Excerpted data:

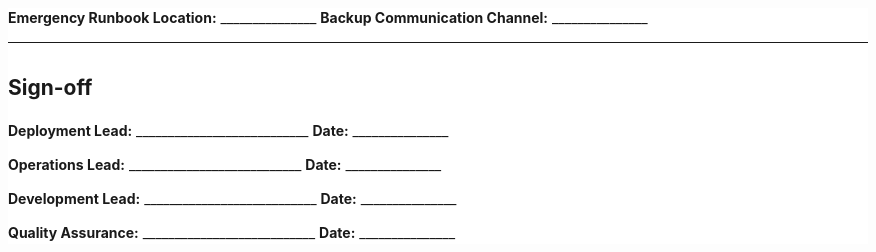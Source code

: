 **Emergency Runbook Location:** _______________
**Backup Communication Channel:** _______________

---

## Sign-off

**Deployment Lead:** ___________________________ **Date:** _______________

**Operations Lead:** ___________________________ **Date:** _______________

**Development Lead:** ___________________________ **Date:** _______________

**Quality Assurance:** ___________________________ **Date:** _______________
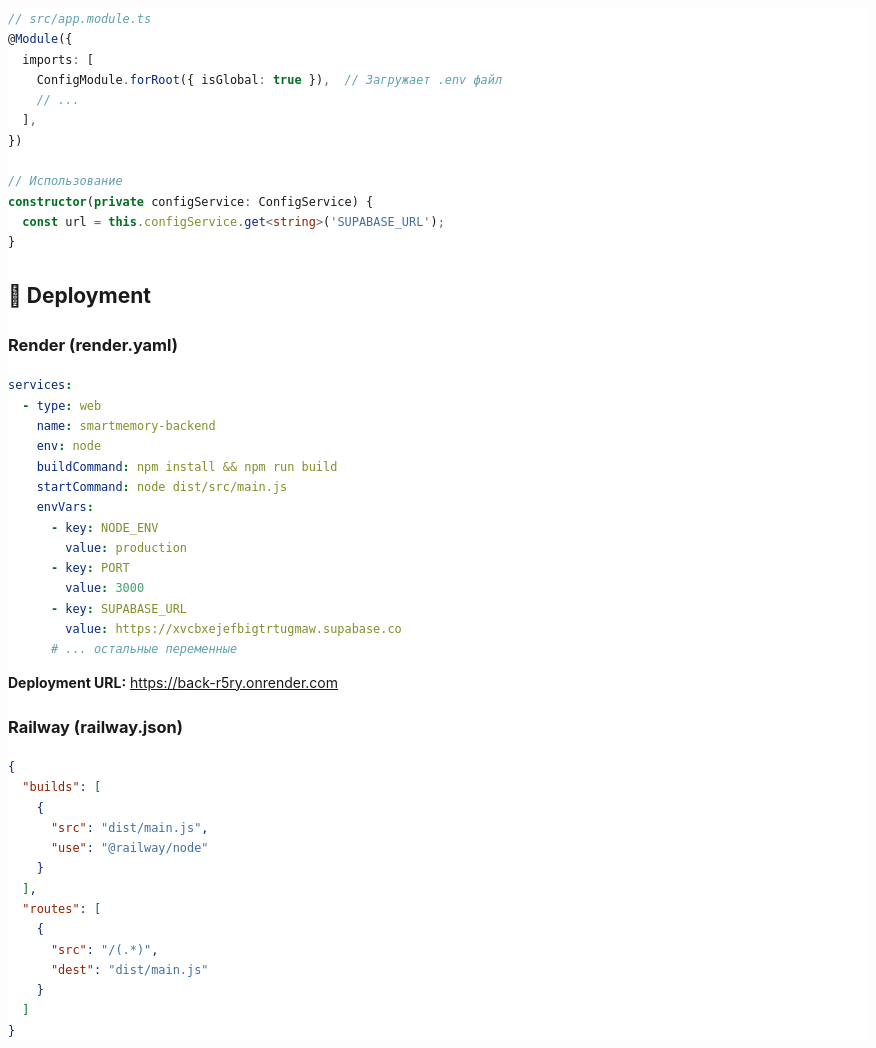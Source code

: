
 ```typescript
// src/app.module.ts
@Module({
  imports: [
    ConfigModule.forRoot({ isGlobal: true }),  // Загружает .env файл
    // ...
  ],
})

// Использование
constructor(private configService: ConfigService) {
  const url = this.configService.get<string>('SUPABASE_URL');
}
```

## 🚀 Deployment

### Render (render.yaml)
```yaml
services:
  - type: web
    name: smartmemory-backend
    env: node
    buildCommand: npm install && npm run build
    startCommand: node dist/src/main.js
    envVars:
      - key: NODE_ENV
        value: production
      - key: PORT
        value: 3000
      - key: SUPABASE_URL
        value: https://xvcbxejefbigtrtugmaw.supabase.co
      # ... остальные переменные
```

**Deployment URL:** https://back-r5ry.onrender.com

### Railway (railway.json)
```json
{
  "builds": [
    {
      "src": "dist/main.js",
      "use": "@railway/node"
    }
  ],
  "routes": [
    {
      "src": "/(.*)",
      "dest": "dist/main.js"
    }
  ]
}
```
* * *
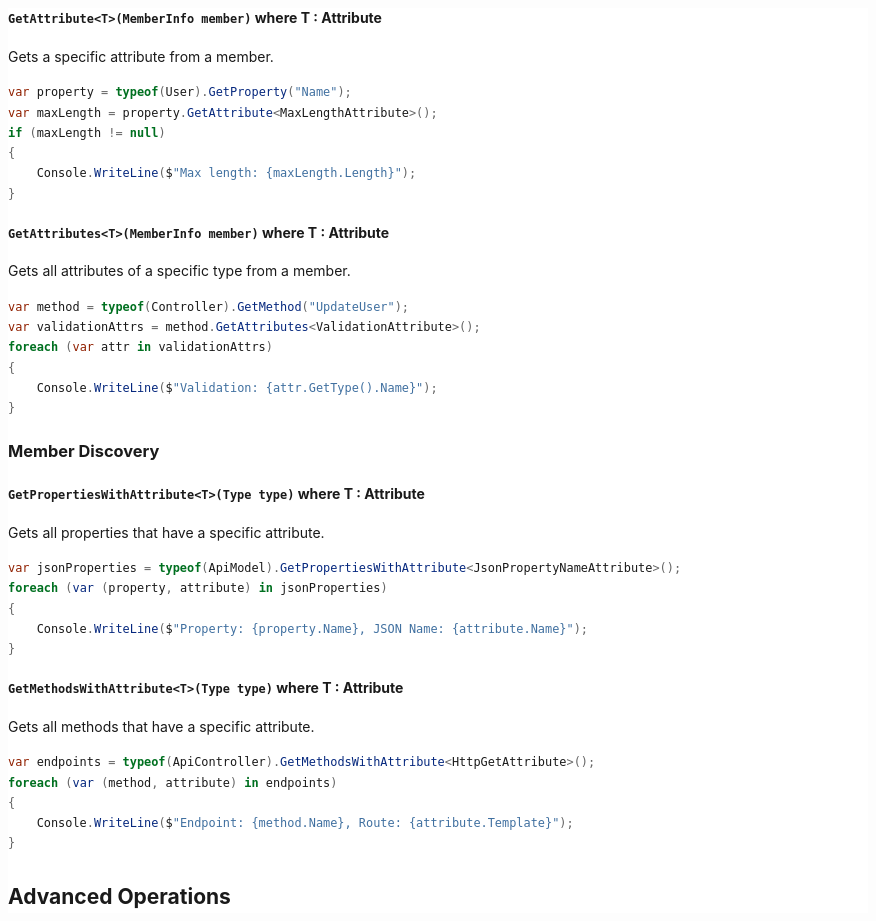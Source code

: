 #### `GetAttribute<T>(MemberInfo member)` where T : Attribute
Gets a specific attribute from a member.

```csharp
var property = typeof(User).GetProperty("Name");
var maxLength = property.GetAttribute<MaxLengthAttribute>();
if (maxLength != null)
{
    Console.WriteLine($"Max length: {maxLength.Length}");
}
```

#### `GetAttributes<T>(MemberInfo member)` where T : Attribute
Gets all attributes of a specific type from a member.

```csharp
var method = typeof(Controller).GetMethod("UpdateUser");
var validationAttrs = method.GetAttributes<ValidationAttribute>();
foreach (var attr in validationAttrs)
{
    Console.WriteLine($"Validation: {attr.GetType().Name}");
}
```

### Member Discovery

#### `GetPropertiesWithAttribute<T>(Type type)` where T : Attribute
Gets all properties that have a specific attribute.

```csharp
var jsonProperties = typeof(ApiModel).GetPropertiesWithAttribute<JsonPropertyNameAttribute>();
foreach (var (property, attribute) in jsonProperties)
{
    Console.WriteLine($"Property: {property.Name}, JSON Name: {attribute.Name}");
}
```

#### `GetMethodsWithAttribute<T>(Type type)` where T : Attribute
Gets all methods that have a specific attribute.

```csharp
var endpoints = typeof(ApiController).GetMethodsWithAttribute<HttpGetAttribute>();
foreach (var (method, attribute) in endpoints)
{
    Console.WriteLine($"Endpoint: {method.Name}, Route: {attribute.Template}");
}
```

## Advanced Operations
--
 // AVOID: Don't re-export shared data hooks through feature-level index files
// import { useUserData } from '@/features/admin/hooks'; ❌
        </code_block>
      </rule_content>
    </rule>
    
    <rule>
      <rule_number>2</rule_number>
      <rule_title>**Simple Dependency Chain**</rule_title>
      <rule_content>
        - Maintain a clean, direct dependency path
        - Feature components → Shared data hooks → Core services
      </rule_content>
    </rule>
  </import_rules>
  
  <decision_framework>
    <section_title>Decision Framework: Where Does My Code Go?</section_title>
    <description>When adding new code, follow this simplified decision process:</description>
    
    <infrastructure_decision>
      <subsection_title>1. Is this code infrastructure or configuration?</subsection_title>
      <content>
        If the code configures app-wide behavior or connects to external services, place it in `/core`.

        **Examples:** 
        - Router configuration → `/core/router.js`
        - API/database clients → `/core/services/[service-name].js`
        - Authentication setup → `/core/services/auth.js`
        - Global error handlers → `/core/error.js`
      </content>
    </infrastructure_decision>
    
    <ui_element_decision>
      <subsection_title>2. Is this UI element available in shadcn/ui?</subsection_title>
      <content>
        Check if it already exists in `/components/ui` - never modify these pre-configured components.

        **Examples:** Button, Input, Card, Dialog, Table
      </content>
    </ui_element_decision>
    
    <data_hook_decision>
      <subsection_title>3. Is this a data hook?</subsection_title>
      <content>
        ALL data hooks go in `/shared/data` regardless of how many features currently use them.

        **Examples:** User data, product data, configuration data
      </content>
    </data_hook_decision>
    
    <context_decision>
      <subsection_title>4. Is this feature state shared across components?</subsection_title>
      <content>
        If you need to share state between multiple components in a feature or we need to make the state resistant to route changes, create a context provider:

What is required: The expected answer is every line above in which the word "from" appears.

Solution for this task:
Gets a specific attribute from a member.
Gets all attributes of a specific type from a member.
// import { useUserData } from '@/features/admin/hooks'; ❌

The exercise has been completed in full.